The first was presented by speakers from the Queensland Law Society in Australia (Malcom Hinton and Sharon Burke). They described how the federal structure of Australia was trying to create a national legal profession across the six states and territories. In this respect Australia is similar to the US where the states regulate the bar. And because it is the states' jurisdiction, the federal government can't impose a national structure on them. It has to be a coordinated approach between and among states and the federal government. While it's coordinated, the timing between states has introduced lags with some states far ahead of others, especially New South Wales, Victoria, and Queensland, which are the biggest states and have the most lawyers.
The impetus for this appears to have come from consumer resentment at poor delivery of legal services. So much of the new regulatory structure focuses on consumer impact rather than professional misconduct as perceived by fellow professionals.
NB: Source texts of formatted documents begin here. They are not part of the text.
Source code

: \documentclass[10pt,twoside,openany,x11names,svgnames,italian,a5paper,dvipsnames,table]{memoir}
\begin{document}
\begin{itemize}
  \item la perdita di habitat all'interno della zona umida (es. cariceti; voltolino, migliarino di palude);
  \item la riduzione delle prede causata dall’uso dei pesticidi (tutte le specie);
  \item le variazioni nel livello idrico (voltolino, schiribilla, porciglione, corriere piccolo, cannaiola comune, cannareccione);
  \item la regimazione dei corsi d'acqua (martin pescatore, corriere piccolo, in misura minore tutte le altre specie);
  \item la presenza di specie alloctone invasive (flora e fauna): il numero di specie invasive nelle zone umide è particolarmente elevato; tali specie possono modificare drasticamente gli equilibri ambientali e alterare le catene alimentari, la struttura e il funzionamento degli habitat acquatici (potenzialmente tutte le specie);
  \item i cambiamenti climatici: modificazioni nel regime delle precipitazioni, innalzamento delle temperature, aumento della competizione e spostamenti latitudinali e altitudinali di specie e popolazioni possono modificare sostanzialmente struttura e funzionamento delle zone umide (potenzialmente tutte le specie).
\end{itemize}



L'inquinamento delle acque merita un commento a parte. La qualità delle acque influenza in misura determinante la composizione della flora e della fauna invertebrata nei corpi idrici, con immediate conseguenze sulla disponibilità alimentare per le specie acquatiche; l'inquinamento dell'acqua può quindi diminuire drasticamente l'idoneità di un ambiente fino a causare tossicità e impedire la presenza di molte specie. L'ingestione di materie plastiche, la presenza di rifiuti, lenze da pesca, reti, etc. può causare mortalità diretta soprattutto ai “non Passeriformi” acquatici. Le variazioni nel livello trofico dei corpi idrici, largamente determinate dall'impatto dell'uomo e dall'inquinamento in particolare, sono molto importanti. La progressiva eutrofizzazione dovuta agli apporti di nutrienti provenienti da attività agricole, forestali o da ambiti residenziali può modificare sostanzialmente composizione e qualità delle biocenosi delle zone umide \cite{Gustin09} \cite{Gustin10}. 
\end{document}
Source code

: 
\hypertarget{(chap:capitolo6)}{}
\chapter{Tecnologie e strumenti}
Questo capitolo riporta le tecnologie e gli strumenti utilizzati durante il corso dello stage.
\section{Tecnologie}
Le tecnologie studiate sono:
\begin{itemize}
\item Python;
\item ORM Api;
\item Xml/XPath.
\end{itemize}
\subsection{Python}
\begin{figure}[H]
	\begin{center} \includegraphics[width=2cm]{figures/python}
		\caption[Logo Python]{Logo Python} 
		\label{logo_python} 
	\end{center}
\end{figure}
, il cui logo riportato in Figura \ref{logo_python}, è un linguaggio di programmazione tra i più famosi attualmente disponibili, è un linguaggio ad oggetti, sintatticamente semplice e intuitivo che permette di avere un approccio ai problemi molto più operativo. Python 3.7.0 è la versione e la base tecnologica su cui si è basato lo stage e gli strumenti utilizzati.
This of course puts professionalism--as arcane knowledge implemented and evaluated by similarly skilled individuals--under the spotlight and says professionalism needn't be so impenetrable after all.
What is peculiar is that unlike the US where one qualifies as an attorney, Australia has in some states the same divisions that the UK does between barristers (advocates) and solicitors (transaction lawyers). But in moving from a state-based structure to a national one, they are not removing these largely redundant distinctions and introducing a single legal profession. On the contrary, the divisions will be reinforced in legislation. Some cultural hangovers are hard to understand.
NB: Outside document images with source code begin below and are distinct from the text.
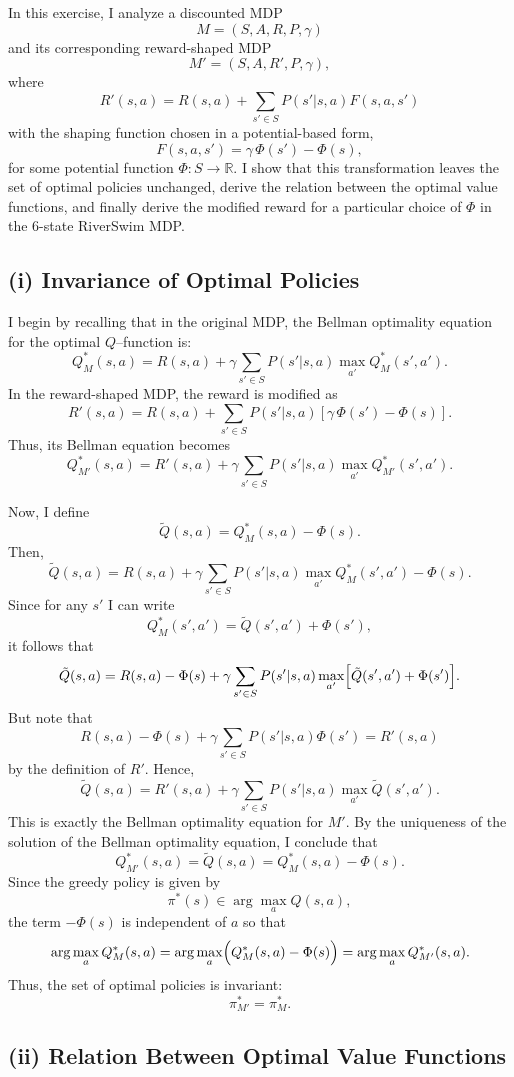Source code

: In this exercise, I analyze a discounted MDP 
\[
M=(S,A,R,P,\gamma)
\]
and its corresponding reward-shaped MDP 
\[
M'=(S,A,R',P,\gamma),
\]
where 
\[
R'(s,a)=R(s,a)+\sum_{s'\in S}P(s'|s,a)F(s,a,s')
\]
with the shaping function chosen in a potential-based form,
\[
F(s,a,s')=\gamma\,\Phi(s')-\Phi(s),
\]
for some potential function \(\Phi:S\to \mathbb{R}\). I show that this transformation leaves the set of optimal policies unchanged, derive the relation between the optimal value functions, and finally derive the modified reward for a particular choice of \(\Phi\) in the 6-state RiverSwim MDP.

\subsection*{(i) Invariance of Optimal Policies}

I begin by recalling that in the original MDP, the Bellman optimality equation for the optimal $Q$--function is:
\[
Q^*_M(s,a)=R(s,a)+\gamma\sum_{s'\in S}P(s'|s,a)\max_{a'}Q^*_M(s',a').
\]
In the reward-shaped MDP, the reward is modified as
\[
R'(s,a)=R(s,a)+\sum_{s'\in S}P(s'|s,a)[\gamma\,\Phi(s')-\Phi(s)].
\]
Thus, its Bellman equation becomes
\[
Q^*_{M'}(s,a)=R'(s,a)+\gamma\sum_{s'\in S}P(s'|s,a)\max_{a'}Q^*_{M'}(s',a').
\]

Now, I define
\[
\tilde{Q}(s,a)=Q^*_M(s,a)-\Phi(s).
\]
Then,
\[
\tilde{Q}(s,a)=R(s,a)+\gamma\sum_{s'\in S}P(s'|s,a)\max_{a'}Q^*_M(s',a')-\Phi(s).
\]
Since for any \(s'\) I can write 
\[
Q^*_M(s',a')=\tilde{Q}(s',a')+\Phi(s'),
\]
it follows that
\[
\tilde{Q}(s,a)=R(s,a)-\Phi(s)+\gamma\sum_{s'\in S}P(s'|s,a)\max_{a'}\Bigl[\tilde{Q}(s',a')+\Phi(s')\Bigr].
\]
But note that
\[
R(s,a)-\Phi(s)+\gamma\sum_{s'\in S}P(s'|s,a)\Phi(s') = R'(s,a)
\]
by the definition of \(R'\). Hence,
\[
\tilde{Q}(s,a)=R'(s,a)+\gamma\sum_{s'\in S}P(s'|s,a)\max_{a'}\tilde{Q}(s',a').
\]
This is exactly the Bellman optimality equation for \(M'\). By the uniqueness of the solution of the Bellman optimality equation, I conclude that
\[
Q^*_{M'}(s,a)=\tilde{Q}(s,a)= Q^*_M(s,a)-\Phi(s).
\]
Since the greedy policy is given by 
\[
\pi^*(s) \in \arg\max_{a} Q(s,a),
\]
the term \(-\Phi(s)\) is independent of \(a\) so that
\[
\arg\max_{a}Q^*_M(s,a)=\arg\max_{a}\Bigl(Q^*_M(s,a)-\Phi(s)\Bigr)=\arg\max_{a} Q^*_{M'}(s,a).
\]
Thus, the set of optimal policies is invariant:
\[
\pi^*_{M'}=\pi^*_M.
\]

\subsection*{(ii) Relation Between Optimal Value Functions}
The second session had papers by Lynn Mather of the Baldy Center for Law & Social Policy at Buffalo, NY. She discussed tobacco litigation in the US and the UK. After a poor start in the US, lawyers, both public (states' attorneys general) and private (personal injury plaintiffs lawyers), are beginning to make headway against "Big Tobacco". There are all kinds of economic incentives for lawyers to pursue these cases. Also states have clout in forcing tobacco companies to the bargainning and settlement table. In the UK--both England and Scotland--it's been the opposite. The two key cases collapsed. The English case, led by Martyn Day, was fought by the tobacco companies at the stage of whether the plaintiffs should receive state funding (legal aid) to pursue their claims. The defendants were successful in killing off the litigation at this stage, compelling the plaintiffs from filing a new suit for ten years.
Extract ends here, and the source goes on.